The Exterior of Philosophy: On the Practice of New Confucianism
New Confucian scholar Liang Shuming 梁漱溟 (1893-1988; left) pays a visit to Mao Zedong 毛澤東 (1893-1976; right) in Yan’an in January 1938. Although the two had met for the first time in 1918 at a mutual friend’s house in Beijing, they did not exchange their views on China until the 1938 meetings. The two met again in Yan’an in 1946, and repeatedly in Beijing after 1950, during which year Liang had moved to the capital at the invitation of Mao and Zhou Enlai 周恩来 (1898-1976). Liang personally reported to Mao his assessment of the land reforms from 1950 until a public falling-out took place between the two in September 1953.* Photo: http://bbs.creaders.net/politics/bbsviewer.php?trd_id=1252989
This research project looks at 20th century New Confucian philosophy as a practical reaction to a series of local and global challenges. To this end, the philosophical products under study will be situated sociologically in the Chinese, Hong Kong, or Taiwanese locals from where they emerged, but simultaneously also in the global arenas where the engagement and opposition with European history as well as European knowledge products and more specifically European philosophy stood at the forefront. One of the goals of the research project, therefore, is to show the ways in which New Confucianism posits itself in opposition to the perceived hegemony of European global knowledge production (e.g. Marxism, Liberalism, Scientism) as it took shape in East Asia, even when such knowledge products were redefined and reassessed through the process of (cultural and linguistic) translation throughout the 20th century. By looking at New Confucian philosophy’s struggle with local and global challenges (which are mutually constitutive rather than denoting separate challenges), a better picture will emerge not only of the New Confucian movement itself but also of the power relations at work in the practice of doing philosophy both within hegemonic centers and at their peripheries, thereby highlighting factors that are often conventionally located at the exterior of philosophy.

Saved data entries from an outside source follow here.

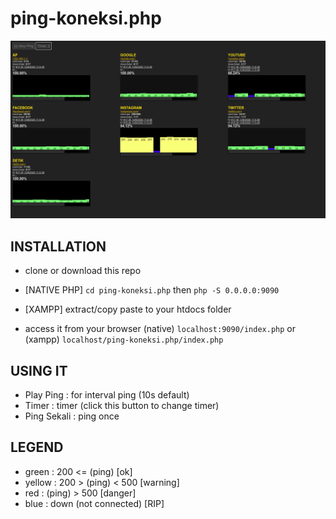 # ping-koneksi.php

![screenshot](https://github.com/aviantorichad/ping-koneksi.php/blob/master/ss.png)

## INSTALLATION

- clone or download this repo
- [NATIVE PHP]
  `cd ping-koneksi.php`
  then
  `php -S 0.0.0.0:9090`

- [XAMPP] extract/copy paste to your htdocs folder

- access it from your browser (native)
  `localhost:9090/index.php`
  or (xampp)
  `localhost/ping-koneksi.php/index.php`

## USING IT

- Play Ping : for interval ping (10s default)
- Timer : timer (click this button to change timer)
- Ping Sekali : ping once

## LEGEND

- green : 200 <= (ping) [ok]
- yellow : 200 > (ping) < 500 [warning]
- red : (ping) > 500 [danger]
- blue : down (not connected) [RIP]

New Confucian philosopher Xiong Shili 熊十力 (1885-1968; center front) meets with his students in Shanghai on his way to Hankou in September 1946. Included in the picture, which was taken at one of his students’ house, are famed New Confucians Mou Zongsan 牟宗三 (1909-1995; first from the left) and Xu Fuguan 徐復觀 (1904?-1982; third from the right).* Photo: https://kknews.cc/history/p2y23ae.html
New Confucian intellectual Ma Yifu 馬一浮 (1883-1967; center front) is visited by Zhejiang Province Governor Sha Wenhan 沙文漢 (1908-1964; first from the left), Foreign Minister Zhou Enlai (second from the left), friend Jiang Guobang 蔣國榜 (1893-1970; third from the left), and Soviet Union Head of State Kliment Voroshilov (1881-1969; second from the right). This picture was taken in May 1957 at the Jiang villa (蔣莊) on the famous West lake in Hangzhou, where Ma lived, at the invitation of Jiang Guobang, from 1950 until the Red Guards evicted him from the villa in August 1966.* Photo: https://kknews.cc/culture/jz38j26.html
The research project studies 20th century New Confucian philosophy by deploying a sociological perspective for philosophical aims. New Confucianism is a prominent and contested subject in contemporary East Asian academic and political debates, with advocates, critics and scholars arguing about its relevance. Since the beginning of this century, New Confucianism has received much attention in European-language scholarship as well, and has been particularly understood as a philosophy. The existing scholarship, however, has often chosen an approach that is either historical, as in the genre of intellectual history, or philosophical, tuned towards showing the contemporary philosophical relevance of New Confucianism. The current project builds on recent studies that add to these established approaches by offering sociological perspectives on New Confucianism. The ambition of the project is to pursue this perspective, but examine its potential for markedly philosophical readings of New Confucianism.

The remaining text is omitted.